Emery Wilson Corporation, a Scientology-linked organization doing business as Sterling Management, lost a lawsuit last month which it had brought in 1991 against the Cult Awareness Network and several individuals.

The suit alleged that CAN and the other defendants harmed Sterling Management's business operations through dissemination to the American Dental Association and to many other individuals and organizations of information about Sterling Management and its links to the Church of Scientology.

Other defendants in the case included CAN Executive Director Cynthia Kisser, and Priscilla Coates of the Los Angeles affiliate of CAN. Craig Branch, Vice-President of the Christian counter- cult ministry Watchman Fellowship, had also been named in the suit, but was dropped as a defendant early in the case because the court in which the suit had been filed, the Superior Court of the State of California for the County of Los Angeles, did not have jurisdiction over Branch, a resident of Alabama.

Judge Aviva K. Bobb granted CAN's Motion for Summary Judgment in the case, finding that Sterling Management offered no evidence for its claim that any of the defendants interfered in causing cancellation of a contract between Sterling Management and the Better Business Bureau. Sterling Management was not able to prove that the defendants were responsible for disrupted relationships with Sterling's clients and prospective clients.

The court had precluded Sterling Management from presenting evidence of this alleged disruption because of sanctions it issued last year after CAN proved to the court that Sterling Management had purposely tried to destroy evidence in the case which proved Sterling Management was linked organizationally to the Church of Scientology. The evidence had been found by Priscilla Coates after Sterling Management discarded it and it was subsequently authenticated by the court. Sterling Management had claimed at that time that it filed the suit that it was a secular organization with no connection to Scientology.

CAN had also been sanctioned in the case for discarding old records of incoming phone calls to CAN from the public. Unlike the sanction Judge Bobb issued against Sterling Management, the sanction she issued against CAN did not conclude that the discarded records were evidence in the case, but simply that they might have been evidence in the case, but since they had been discarded, the court was not able to examine them so that a determination could be made.

The Sterling Management case was one of approximately 50 cases brought against CAN or its affiliates during 1991 and 1992. Only three cases remain active. In all the other cases the Scientology defendants either lost the cases or voluntarily withdrew them.

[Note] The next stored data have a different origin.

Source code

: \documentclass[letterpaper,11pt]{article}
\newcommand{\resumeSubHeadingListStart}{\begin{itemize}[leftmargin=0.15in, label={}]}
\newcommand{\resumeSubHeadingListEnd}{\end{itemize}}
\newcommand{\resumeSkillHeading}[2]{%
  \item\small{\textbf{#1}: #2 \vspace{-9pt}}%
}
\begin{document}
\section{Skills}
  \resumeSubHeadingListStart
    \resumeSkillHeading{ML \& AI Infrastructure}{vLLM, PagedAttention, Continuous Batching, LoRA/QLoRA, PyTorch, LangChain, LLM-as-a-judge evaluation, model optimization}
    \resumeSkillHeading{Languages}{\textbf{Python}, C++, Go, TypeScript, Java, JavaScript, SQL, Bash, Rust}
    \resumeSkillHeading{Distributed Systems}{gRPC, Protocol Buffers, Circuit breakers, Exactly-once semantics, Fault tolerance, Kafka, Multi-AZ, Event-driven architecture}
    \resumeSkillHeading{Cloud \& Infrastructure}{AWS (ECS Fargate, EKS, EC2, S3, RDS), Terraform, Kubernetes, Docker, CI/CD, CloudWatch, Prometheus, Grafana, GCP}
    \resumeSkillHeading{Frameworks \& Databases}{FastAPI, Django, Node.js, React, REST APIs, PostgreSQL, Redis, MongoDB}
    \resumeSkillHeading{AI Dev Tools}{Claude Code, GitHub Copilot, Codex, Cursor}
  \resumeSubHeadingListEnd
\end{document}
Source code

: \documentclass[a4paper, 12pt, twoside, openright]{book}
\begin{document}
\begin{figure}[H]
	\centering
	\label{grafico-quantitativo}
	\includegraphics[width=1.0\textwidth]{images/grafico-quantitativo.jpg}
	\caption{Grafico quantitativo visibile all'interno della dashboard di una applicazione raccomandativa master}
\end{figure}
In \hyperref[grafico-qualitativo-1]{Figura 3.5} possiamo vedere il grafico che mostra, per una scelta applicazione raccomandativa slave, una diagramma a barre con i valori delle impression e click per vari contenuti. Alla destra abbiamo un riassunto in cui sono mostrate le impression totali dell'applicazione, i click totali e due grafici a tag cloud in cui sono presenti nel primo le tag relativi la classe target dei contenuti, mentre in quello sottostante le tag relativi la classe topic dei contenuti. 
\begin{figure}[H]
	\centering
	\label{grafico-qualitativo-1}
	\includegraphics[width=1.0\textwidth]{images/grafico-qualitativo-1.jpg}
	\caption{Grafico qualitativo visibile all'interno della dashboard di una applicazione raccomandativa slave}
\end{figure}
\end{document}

CAN's Motion for Summary Judgement was written by Cathy Shipe and argued by Daniel A. Liepold, both with the law firm of Hagenbaugh & Murphy in Orange, Calif. Sterling Management was represented by Lawrence E. Heller of Turner, Gerstenfeld, Wilk, Tigreman & Heller, Los Angeles, Calif.




The CULT AWARENESS NETWORK is a national, tax-exempt non-profit educational organization, dedicated to promoting public awareness of the harmful effects of mind control. CAN confines its concerns to unethical or illegal practices and does not judge doctrine or belief.